> [Task to carry out]: Where the line with "Array of option" appears below, start writing out lines exactly, and finish with the line with "of the value", which is included; write out nothing else.

> [Saved entries]:

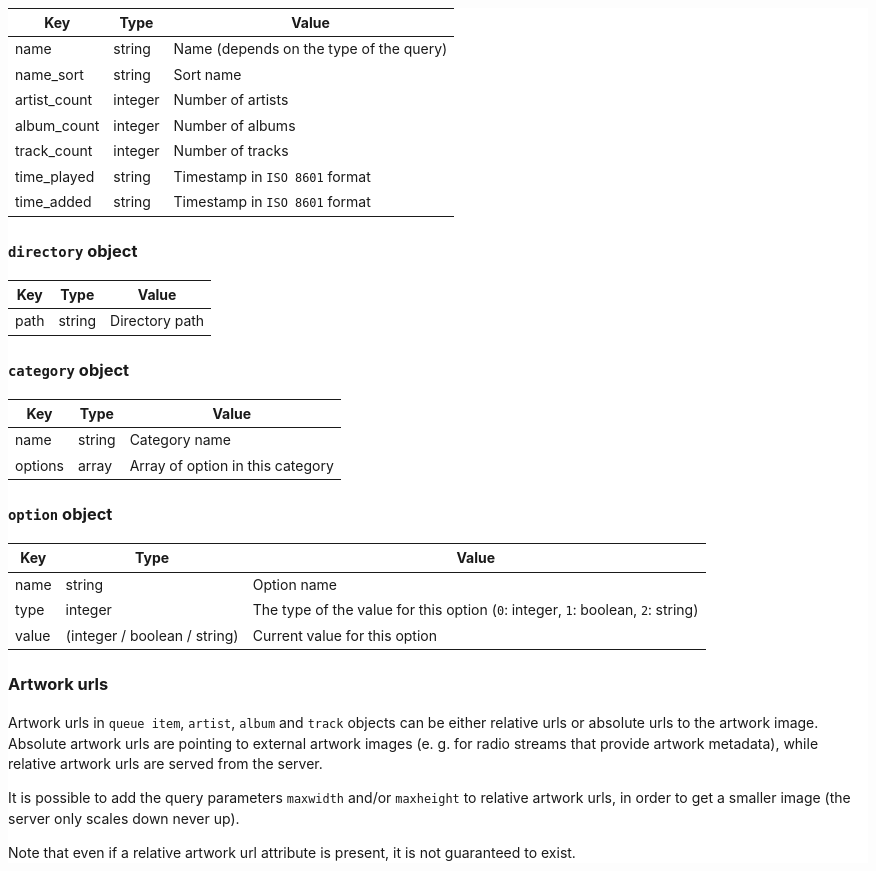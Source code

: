 | Key             | Type     | Value                                     |
| --------------- | -------- | ----------------------------------------- |
| name            | string   | Name (depends on the type of the query)   |
| name_sort       | string   | Sort name                                 |
| artist_count    | integer  | Number of artists                         |
| album_count     | integer  | Number of albums                          |
| track_count     | integer  | Number of tracks                          |
| time_played     | string   | Timestamp in `ISO 8601` format           |
| time_added      | string   | Timestamp in `ISO 8601` format           |


### `directory` object

| Key             | Type     | Value                                     |
| --------------- | -------- | ----------------------------------------- |
| path            | string   | Directory path                            |


### `category` object

| Key             | Type     | Value                                     |
| --------------- | -------- | ----------------------------------------- |
| name            | string   | Category name                             |
| options         | array    | Array of option in this category          |


### `option` object

| Key             | Type     | Value                                     |
| --------------- | -------- | ----------------------------------------- |
| name            | string   | Option name                               |
| type            | integer  | The type of the value for this option (`0`: integer, `1`: boolean, `2`: string) |
| value           | (integer / boolean / string)  | Current value for this option                               |


### Artwork urls

Artwork urls in `queue item`, `artist`, `album` and `track` objects can be either relative urls or absolute urls to the artwork image.
Absolute artwork urls are pointing to external artwork images (e. g. for radio streams that provide artwork metadata), while relative artwork urls are served from the server.

It is possible to add the query parameters `maxwidth` and/or `maxheight` to relative artwork urls, in order to get a smaller image (the server only scales down never up).

Note that even if a relative artwork url attribute is present, it is not guaranteed to exist.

> [Answer for the task]:
| options         | array    | Array of option in this category          |


### `option` object

| Key             | Type     | Value                                     |
| --------------- | -------- | ----------------------------------------- |
| name            | string   | Option name                               |
| type            | integer  | The type of the value for this option (`0`: integer, `1`: boolean, `2`: string) |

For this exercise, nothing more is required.